11. Molly Ringwald wanted a completely different actor to play Jake Ryan in Sixteen Candles.
It was between two men — well, young men. It was Michael Shoeffling, who ended up being cast, and Viggo Mortensen, who had just moved from Denmark. t got to the Jake Ryan shot, and we had the kissing scene. Michael Shoeffling did not kiss me during the audition — and Viggo Mortensen did. He made me weak in the knees. Absolutely.
Nobody would read [the script] and I didn’t have any representation, so I jumped on stage and started doing the material as a one-person show. I thought, ‘Well, the agents will come, and maybe I can play a bridesmaid. The next thing I know, Tom Hanks and Gary Goetzman, who had just formed Playtone, came to the show. Tom called me after and said, ‘I’m gonna make your movie.
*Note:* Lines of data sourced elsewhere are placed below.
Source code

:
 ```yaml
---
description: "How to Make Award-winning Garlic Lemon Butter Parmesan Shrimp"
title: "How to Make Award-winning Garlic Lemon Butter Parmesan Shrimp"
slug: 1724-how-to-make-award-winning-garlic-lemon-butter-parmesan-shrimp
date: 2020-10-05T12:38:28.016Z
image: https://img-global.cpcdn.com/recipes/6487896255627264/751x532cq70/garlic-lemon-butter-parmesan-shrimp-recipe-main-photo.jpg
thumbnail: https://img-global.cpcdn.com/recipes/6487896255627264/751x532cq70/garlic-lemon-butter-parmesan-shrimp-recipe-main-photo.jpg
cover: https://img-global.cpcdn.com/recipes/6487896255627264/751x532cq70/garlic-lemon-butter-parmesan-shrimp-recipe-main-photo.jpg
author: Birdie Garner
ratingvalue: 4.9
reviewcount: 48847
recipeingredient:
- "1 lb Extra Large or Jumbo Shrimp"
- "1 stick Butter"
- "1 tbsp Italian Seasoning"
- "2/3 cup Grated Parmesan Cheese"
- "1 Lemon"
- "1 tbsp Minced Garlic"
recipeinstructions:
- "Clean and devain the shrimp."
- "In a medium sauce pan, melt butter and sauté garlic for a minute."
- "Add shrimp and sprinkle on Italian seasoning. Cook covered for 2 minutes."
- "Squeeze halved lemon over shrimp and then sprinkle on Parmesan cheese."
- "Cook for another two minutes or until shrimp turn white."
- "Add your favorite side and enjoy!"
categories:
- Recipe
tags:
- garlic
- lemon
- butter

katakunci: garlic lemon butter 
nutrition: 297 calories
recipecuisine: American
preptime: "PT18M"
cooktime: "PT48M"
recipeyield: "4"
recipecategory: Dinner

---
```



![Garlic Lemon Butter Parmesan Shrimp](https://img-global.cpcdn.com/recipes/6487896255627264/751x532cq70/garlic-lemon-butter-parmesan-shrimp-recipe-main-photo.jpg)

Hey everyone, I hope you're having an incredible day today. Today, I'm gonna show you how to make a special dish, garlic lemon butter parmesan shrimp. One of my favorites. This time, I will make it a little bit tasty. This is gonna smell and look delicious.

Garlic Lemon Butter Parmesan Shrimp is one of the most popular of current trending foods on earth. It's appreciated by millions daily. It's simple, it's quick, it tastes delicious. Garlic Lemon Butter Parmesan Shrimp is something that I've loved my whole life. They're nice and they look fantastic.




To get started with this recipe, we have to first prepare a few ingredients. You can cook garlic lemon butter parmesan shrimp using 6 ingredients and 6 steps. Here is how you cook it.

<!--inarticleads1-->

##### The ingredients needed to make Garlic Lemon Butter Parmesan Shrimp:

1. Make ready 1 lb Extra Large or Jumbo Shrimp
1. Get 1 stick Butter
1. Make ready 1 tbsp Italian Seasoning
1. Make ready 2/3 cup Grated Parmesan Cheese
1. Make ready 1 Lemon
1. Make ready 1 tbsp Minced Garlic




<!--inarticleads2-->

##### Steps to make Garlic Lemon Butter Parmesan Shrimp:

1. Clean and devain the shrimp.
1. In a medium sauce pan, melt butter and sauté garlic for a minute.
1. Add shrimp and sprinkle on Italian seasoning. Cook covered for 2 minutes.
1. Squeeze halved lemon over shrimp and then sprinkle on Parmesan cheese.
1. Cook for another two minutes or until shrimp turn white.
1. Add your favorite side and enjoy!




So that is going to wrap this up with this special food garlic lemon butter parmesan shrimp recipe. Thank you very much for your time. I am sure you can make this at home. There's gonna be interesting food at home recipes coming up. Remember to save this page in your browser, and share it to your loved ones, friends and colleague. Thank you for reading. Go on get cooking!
13. David O. Russell originally wanted to cast Zooey Deschanel and Vince Vaughn to play the lead characters in Silver Linings Playbook.
I wrote this script five years ago and I rewrote it 20 times. And I thought I was going to make it with Vince Vaughn and Zooey Deschanel before I made The Fighter. And then it didn’t happen, for any number of reasons that were out of my hands.”